Pragnienie | R. Flanagan

Pragnienie | R. Flanagan

Pragnienie

Połowa XIX wieku, Wielka Brytania. Bohaterów jest kilku. Wśród nich jest Dickens spacerujący nocami po mrocznym i brudnym Londynie podczas “polowania na muszelki”, jak uroczo nazwany jest tu rajd po burdelach. Oprócz Dickensa jest też słynny podróżnik sir John i jego żona lady Jane, małżeństwo przebywające w Ziemi van Diemena (Australia) jako zarządcy oraz Mathinna, czarnoskóre dziecko, które lady Jane przygarnęła podczas pobytu na tym kontynencie. 

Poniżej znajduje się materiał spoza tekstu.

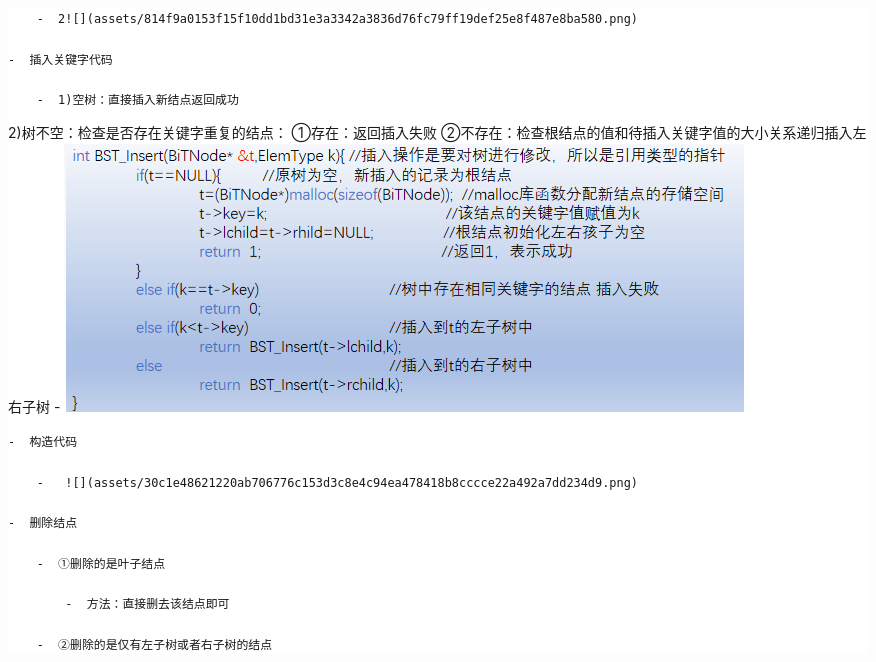 	    -  2![](assets/814f9a0153f15f10dd1bd31e3a3342a3836d76fc79ff19def25e8f487e8ba580.png)

    -  插入关键字代码

	    -  1)空树：直接插入新结点返回成功
2)树不空：检查是否存在关键字重复的结点：
①存在：返回插入失败
②不存在：检查根结点的值和待插入关键字值的大小关系递归插入左右子树
	    -   ![](assets/617adfbf0d74b932380abf3e724eb1861f0e2304c08df3ce4d3e4864822df4ab.png)

    -  构造代码

	    -   ![](assets/30c1e48621220ab706776c153d3c8e4c94ea478418b8cccce22a492a7dd234d9.png)

    -  删除结点

	    -  ①删除的是叶子结点

		    -  方法：直接删去该结点即可

	    -  ②删除的是仅有左子树或者右子树的结点
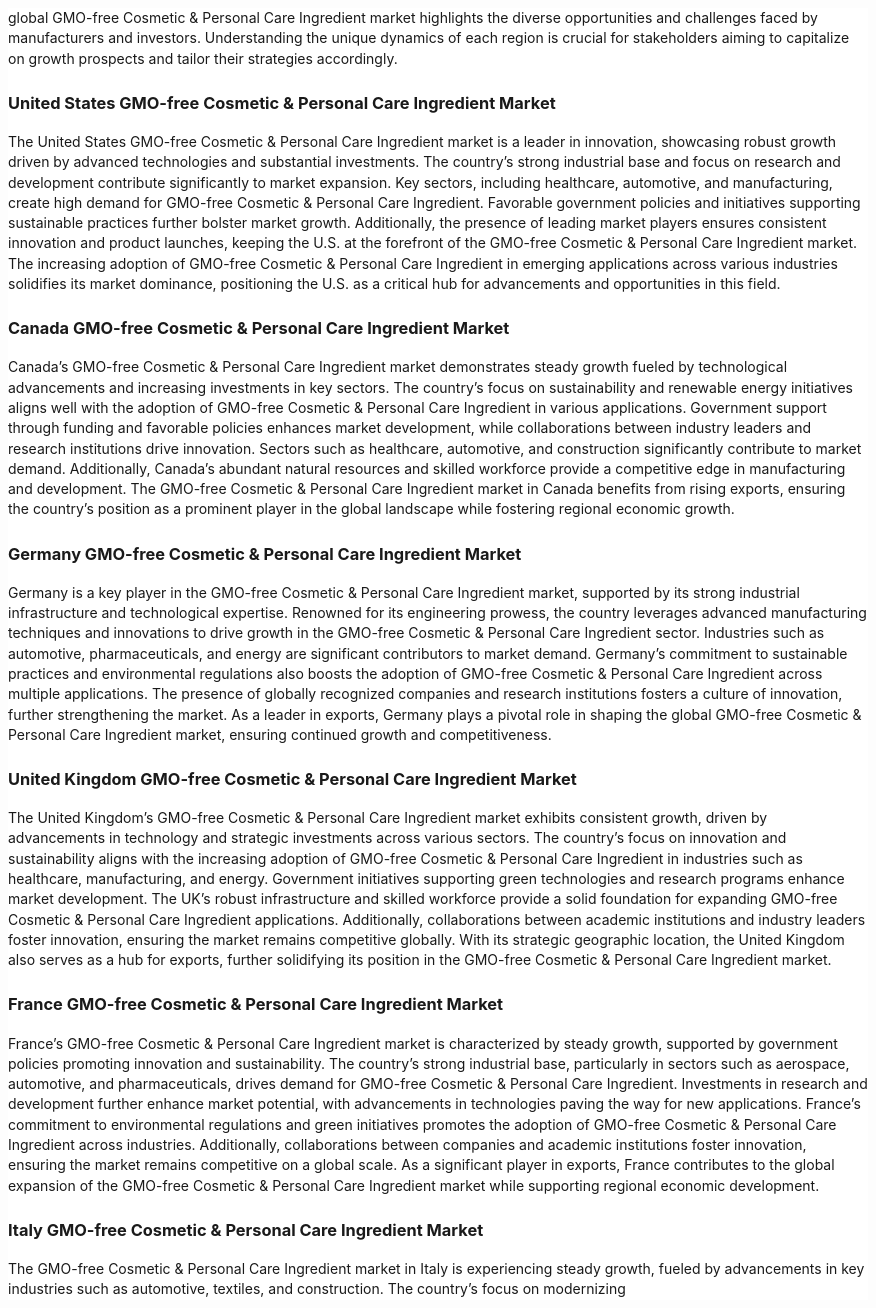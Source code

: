 global GMO-free Cosmetic & Personal Care Ingredient market highlights the diverse opportunities and challenges faced by manufacturers and investors. Understanding the unique dynamics of each region is crucial for stakeholders aiming to capitalize on growth prospects and tailor their strategies accordingly.</p><h3>United States GMO-free Cosmetic & Personal Care Ingredient Market</h3><p>The United States GMO-free Cosmetic & Personal Care Ingredient market is a leader in innovation, showcasing robust growth driven by advanced technologies and substantial investments. The country&rsquo;s strong industrial base and focus on research and development contribute significantly to market expansion. Key sectors, including healthcare, automotive, and manufacturing, create high demand for GMO-free Cosmetic & Personal Care Ingredient. Favorable government policies and initiatives supporting sustainable practices further bolster market growth. Additionally, the presence of leading market players ensures consistent innovation and product launches, keeping the U.S. at the forefront of the GMO-free Cosmetic & Personal Care Ingredient market. The increasing adoption of GMO-free Cosmetic & Personal Care Ingredient in emerging applications across various industries solidifies its market dominance, positioning the U.S. as a critical hub for advancements and opportunities in this field.</p><h3>Canada GMO-free Cosmetic & Personal Care Ingredient Market</h3><p>Canada&rsquo;s GMO-free Cosmetic & Personal Care Ingredient market demonstrates steady growth fueled by technological advancements and increasing investments in key sectors. The country&rsquo;s focus on sustainability and renewable energy initiatives aligns well with the adoption of GMO-free Cosmetic & Personal Care Ingredient in various applications. Government support through funding and favorable policies enhances market development, while collaborations between industry leaders and research institutions drive innovation. Sectors such as healthcare, automotive, and construction significantly contribute to market demand. Additionally, Canada&rsquo;s abundant natural resources and skilled workforce provide a competitive edge in manufacturing and development. The GMO-free Cosmetic & Personal Care Ingredient market in Canada benefits from rising exports, ensuring the country&rsquo;s position as a prominent player in the global landscape while fostering regional economic growth.</p><h3>Germany GMO-free Cosmetic & Personal Care Ingredient Market</h3><p>Germany is a key player in the GMO-free Cosmetic & Personal Care Ingredient market, supported by its strong industrial infrastructure and technological expertise. Renowned for its engineering prowess, the country leverages advanced manufacturing techniques and innovations to drive growth in the GMO-free Cosmetic & Personal Care Ingredient sector. Industries such as automotive, pharmaceuticals, and energy are significant contributors to market demand. Germany&rsquo;s commitment to sustainable practices and environmental regulations also boosts the adoption of GMO-free Cosmetic & Personal Care Ingredient across multiple applications. The presence of globally recognized companies and research institutions fosters a culture of innovation, further strengthening the market. As a leader in exports, Germany plays a pivotal role in shaping the global GMO-free Cosmetic & Personal Care Ingredient market, ensuring continued growth and competitiveness.</p><h3>United Kingdom GMO-free Cosmetic & Personal Care Ingredient Market</h3><p>The United Kingdom&rsquo;s GMO-free Cosmetic & Personal Care Ingredient market exhibits consistent growth, driven by advancements in technology and strategic investments across various sectors. The country&rsquo;s focus on innovation and sustainability aligns with the increasing adoption of GMO-free Cosmetic & Personal Care Ingredient in industries such as healthcare, manufacturing, and energy. Government initiatives supporting green technologies and research programs enhance market development. The UK&rsquo;s robust infrastructure and skilled workforce provide a solid foundation for expanding GMO-free Cosmetic & Personal Care Ingredient applications. Additionally, collaborations between academic institutions and industry leaders foster innovation, ensuring the market remains competitive globally. With its strategic geographic location, the United Kingdom also serves as a hub for exports, further solidifying its position in the GMO-free Cosmetic & Personal Care Ingredient market.</p><h3>France GMO-free Cosmetic & Personal Care Ingredient Market</h3><p>France&rsquo;s GMO-free Cosmetic & Personal Care Ingredient market is characterized by steady growth, supported by government policies promoting innovation and sustainability. The country&rsquo;s strong industrial base, particularly in sectors such as aerospace, automotive, and pharmaceuticals, drives demand for GMO-free Cosmetic & Personal Care Ingredient. Investments in research and development further enhance market potential, with advancements in technologies paving the way for new applications. France&rsquo;s commitment to environmental regulations and green initiatives promotes the adoption of GMO-free Cosmetic & Personal Care Ingredient across industries. Additionally, collaborations between companies and academic institutions foster innovation, ensuring the market remains competitive on a global scale. As a significant player in exports, France contributes to the global expansion of the GMO-free Cosmetic & Personal Care Ingredient market while supporting regional economic development.</p><h3>Italy GMO-free Cosmetic & Personal Care Ingredient Market</h3><p>The GMO-free Cosmetic & Personal Care Ingredient market in Italy is experiencing steady growth, fueled by advancements in key industries such as automotive, textiles, and construction. The country&rsquo;s focus on modernizing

Właściwa akcja dzieje się po kilkunastu latach od powrotu lady Jane i sir Johna do Anglii. Sir John udaje się w podróż do Arktyki i po kilku latach braku znaków życia zostaje uznany za zmarłego. W Londynie zaś padają oskarżenia, że wyprawa ta w ostatnich dniach swojego życia dopuściła się kanibalizmu i przez to straciła swoje człowieczeństwo. Wywołuje to szok wśród społeczeństwa angielskiego. Dickens natchniony rozmową z lady Jane postanawia stanąć w obronie podróżników. Ta pozornie niewielka decyzja zmienia całego jego życie.

Ziemia van Diemena

W międzyczasie autor raczy nas retrospekcjami z pobytu sir Johna i lady Jane w Australii. Ich losy splatają się z historią Mathinny, czarnoskórej dziewczynki, którą małżeństwo zdecydowało wychować jak swoje dziecko i dać jej wychowanie oraz edukację właściwe białoskórym. W tamtych czasach taka decyzja była ekstrawagancją porównywalną z szaleństwem. 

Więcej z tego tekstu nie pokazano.